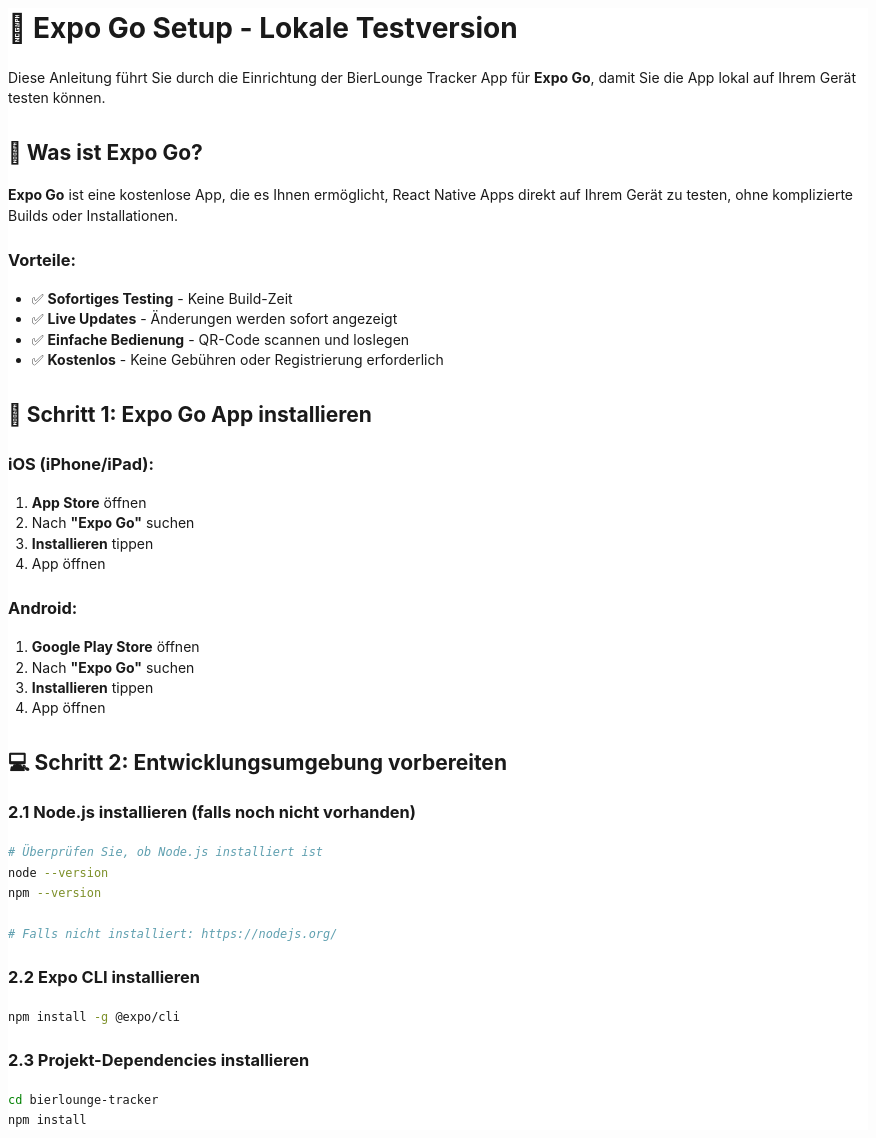 # 📱 Expo Go Setup - Lokale Testversion

Diese Anleitung führt Sie durch die Einrichtung der BierLounge Tracker App für **Expo Go**, damit Sie die App lokal auf Ihrem Gerät testen können.

## 🎯 **Was ist Expo Go?**

**Expo Go** ist eine kostenlose App, die es Ihnen ermöglicht, React Native Apps direkt auf Ihrem Gerät zu testen, ohne komplizierte Builds oder Installationen.

### **Vorteile:**
- ✅ **Sofortiges Testing** - Keine Build-Zeit
- ✅ **Live Updates** - Änderungen werden sofort angezeigt
- ✅ **Einfache Bedienung** - QR-Code scannen und loslegen
- ✅ **Kostenlos** - Keine Gebühren oder Registrierung erforderlich

## 📱 **Schritt 1: Expo Go App installieren**

### **iOS (iPhone/iPad):**
1. **App Store** öffnen
2. Nach **"Expo Go"** suchen
3. **Installieren** tippen
4. App öffnen

### **Android:**
1. **Google Play Store** öffnen
2. Nach **"Expo Go"** suchen
3. **Installieren** tippen
4. App öffnen

## 💻 **Schritt 2: Entwicklungsumgebung vorbereiten**

### **2.1 Node.js installieren (falls noch nicht vorhanden)**
```bash
# Überprüfen Sie, ob Node.js installiert ist
node --version
npm --version

# Falls nicht installiert: https://nodejs.org/
```

### **2.2 Expo CLI installieren**
```bash
npm install -g @expo/cli
```

### **2.3 Projekt-Dependencies installieren**
```bash
cd bierlounge-tracker
npm install
```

+===+

▶ _What you have to do_
A verbatim copy of the listing, with all pictures removed, is required.

▶ _Response to this exercise_
 # 📱 Expo Go Setup - Lokale Testversion

Diese Anleitung führt Sie durch die Einrichtung der BierLounge Tracker App für **Expo Go**, damit Sie die App lokal auf Ihrem Gerät testen können.

## 🎯 **Was ist Expo Go?**

**Expo Go** ist eine kostenlose App, die es Ihnen ermöglicht, React Native Apps direkt auf Ihrem Gerät zu testen, ohne komplizierte Builds oder Installationen.

### **Vorteile:**
- ✅ **Sofortiges Testing** - Keine Build-Zeit
- ✅ **Live Updates** - Änderungen werden sofort angezeigt
- ✅ **Einfache Bedienung** - QR-Code scannen und loslegen
- ✅ **Kostenlos** - Keine Gebühren oder Registrierung erforderlich

## 📱 **Schritt 1: Expo Go App installieren**

### **iOS (iPhone/iPad):**
1. **App Store** öffnen
2. Nach **"Expo Go"** suchen
3. **Installieren** tippen
4. App öffnen

### **Android:**
1. **Google Play Store** öffnen
2. Nach **"Expo Go"** suchen
3. **Installieren** tippen
4. App öffnen

## 💻 **Schritt 2: Entwicklungsumgebung vorbereiten**

### **2.1 Node.js installieren (falls noch nicht vorhanden)**
```bash
# Überprüfen Sie, ob Node.js installiert ist
node --version
npm --version

# Falls nicht installiert: https://nodejs.org/
```

### **2.2 Expo CLI installieren**
```bash
npm install -g @expo/cli
```

### **2.3 Projekt-Dependencies installieren**
```bash
cd bierlounge-tracker
npm install
```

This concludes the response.